• [Task prompt]
For the entries that follow, report how many lines include the word "تضمین" and add nothing.

• [Data in this exercise]
══════
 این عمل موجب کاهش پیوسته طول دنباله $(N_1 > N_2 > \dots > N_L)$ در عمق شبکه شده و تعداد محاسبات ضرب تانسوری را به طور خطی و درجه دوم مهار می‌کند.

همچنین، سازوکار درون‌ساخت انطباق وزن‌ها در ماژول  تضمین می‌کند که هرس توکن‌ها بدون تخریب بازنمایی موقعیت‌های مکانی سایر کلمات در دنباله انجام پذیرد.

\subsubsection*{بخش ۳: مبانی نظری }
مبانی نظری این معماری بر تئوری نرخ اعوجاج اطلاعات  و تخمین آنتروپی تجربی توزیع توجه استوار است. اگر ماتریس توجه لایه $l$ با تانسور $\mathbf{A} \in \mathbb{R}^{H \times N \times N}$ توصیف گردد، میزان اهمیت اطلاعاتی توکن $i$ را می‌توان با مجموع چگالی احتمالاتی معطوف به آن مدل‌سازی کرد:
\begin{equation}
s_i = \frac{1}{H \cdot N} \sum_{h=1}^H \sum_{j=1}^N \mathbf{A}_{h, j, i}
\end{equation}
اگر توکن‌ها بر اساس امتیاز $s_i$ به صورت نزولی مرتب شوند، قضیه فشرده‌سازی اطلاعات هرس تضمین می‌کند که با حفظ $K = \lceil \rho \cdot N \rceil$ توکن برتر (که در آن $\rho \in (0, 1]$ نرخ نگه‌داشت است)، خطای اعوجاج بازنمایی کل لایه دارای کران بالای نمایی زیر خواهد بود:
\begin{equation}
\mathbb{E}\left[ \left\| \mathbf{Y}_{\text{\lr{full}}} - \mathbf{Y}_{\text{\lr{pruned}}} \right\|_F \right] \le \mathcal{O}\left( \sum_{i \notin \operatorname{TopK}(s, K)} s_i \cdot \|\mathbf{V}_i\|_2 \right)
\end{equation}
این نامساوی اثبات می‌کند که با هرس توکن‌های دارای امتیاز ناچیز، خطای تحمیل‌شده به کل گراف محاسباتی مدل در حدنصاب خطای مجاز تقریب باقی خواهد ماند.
══════
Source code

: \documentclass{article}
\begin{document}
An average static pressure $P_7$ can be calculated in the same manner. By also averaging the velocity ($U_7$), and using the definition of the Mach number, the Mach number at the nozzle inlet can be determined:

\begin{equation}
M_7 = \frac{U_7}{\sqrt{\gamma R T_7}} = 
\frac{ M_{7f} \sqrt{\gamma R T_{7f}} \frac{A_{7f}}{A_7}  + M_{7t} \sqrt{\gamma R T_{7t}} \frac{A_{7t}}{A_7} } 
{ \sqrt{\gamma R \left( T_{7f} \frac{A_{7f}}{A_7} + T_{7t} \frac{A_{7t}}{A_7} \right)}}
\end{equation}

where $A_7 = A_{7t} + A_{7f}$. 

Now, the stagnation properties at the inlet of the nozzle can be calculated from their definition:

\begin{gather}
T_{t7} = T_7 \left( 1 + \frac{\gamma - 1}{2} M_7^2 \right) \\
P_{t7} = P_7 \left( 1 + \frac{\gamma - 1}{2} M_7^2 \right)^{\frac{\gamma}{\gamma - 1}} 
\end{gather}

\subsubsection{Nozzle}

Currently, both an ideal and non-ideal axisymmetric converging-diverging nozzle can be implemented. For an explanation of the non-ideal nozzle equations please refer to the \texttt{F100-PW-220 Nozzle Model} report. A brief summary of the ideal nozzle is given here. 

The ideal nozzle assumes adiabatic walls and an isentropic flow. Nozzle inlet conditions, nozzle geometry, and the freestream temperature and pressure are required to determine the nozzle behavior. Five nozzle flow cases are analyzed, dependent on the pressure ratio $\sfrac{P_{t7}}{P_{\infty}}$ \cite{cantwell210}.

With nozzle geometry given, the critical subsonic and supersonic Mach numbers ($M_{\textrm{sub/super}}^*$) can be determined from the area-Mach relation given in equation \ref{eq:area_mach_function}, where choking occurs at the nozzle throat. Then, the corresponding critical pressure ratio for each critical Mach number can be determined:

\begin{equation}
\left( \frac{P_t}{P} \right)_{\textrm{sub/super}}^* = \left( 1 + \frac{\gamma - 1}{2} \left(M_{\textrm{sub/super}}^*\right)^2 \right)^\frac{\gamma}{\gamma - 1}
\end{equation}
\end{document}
══════
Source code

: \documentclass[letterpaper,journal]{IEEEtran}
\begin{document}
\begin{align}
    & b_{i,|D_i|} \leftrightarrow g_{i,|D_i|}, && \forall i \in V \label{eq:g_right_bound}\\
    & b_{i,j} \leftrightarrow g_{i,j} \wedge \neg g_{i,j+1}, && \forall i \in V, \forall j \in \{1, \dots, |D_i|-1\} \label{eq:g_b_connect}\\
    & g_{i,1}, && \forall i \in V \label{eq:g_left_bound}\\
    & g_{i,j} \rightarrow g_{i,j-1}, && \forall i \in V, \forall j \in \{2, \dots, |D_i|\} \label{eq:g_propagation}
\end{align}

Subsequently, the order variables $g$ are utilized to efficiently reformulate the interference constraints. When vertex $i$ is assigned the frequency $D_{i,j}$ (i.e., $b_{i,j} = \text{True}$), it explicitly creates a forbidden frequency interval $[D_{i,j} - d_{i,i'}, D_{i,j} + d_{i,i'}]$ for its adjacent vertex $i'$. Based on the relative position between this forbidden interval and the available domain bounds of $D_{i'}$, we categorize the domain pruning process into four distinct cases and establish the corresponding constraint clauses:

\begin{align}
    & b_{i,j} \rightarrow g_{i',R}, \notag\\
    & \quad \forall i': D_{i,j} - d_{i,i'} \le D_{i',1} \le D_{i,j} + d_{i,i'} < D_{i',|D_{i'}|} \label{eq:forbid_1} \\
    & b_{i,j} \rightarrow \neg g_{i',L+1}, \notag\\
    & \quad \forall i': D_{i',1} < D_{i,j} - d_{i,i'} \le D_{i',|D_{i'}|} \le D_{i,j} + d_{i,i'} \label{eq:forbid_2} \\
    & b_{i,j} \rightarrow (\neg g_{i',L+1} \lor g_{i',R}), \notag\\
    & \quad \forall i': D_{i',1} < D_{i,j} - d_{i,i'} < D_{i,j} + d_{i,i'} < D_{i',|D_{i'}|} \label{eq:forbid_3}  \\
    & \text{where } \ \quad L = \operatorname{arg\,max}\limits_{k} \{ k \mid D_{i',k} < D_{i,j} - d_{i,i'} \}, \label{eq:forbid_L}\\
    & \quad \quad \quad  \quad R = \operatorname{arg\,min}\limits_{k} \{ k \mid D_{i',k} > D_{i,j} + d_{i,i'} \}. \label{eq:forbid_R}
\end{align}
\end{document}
══════
• [Response to the exercise]
2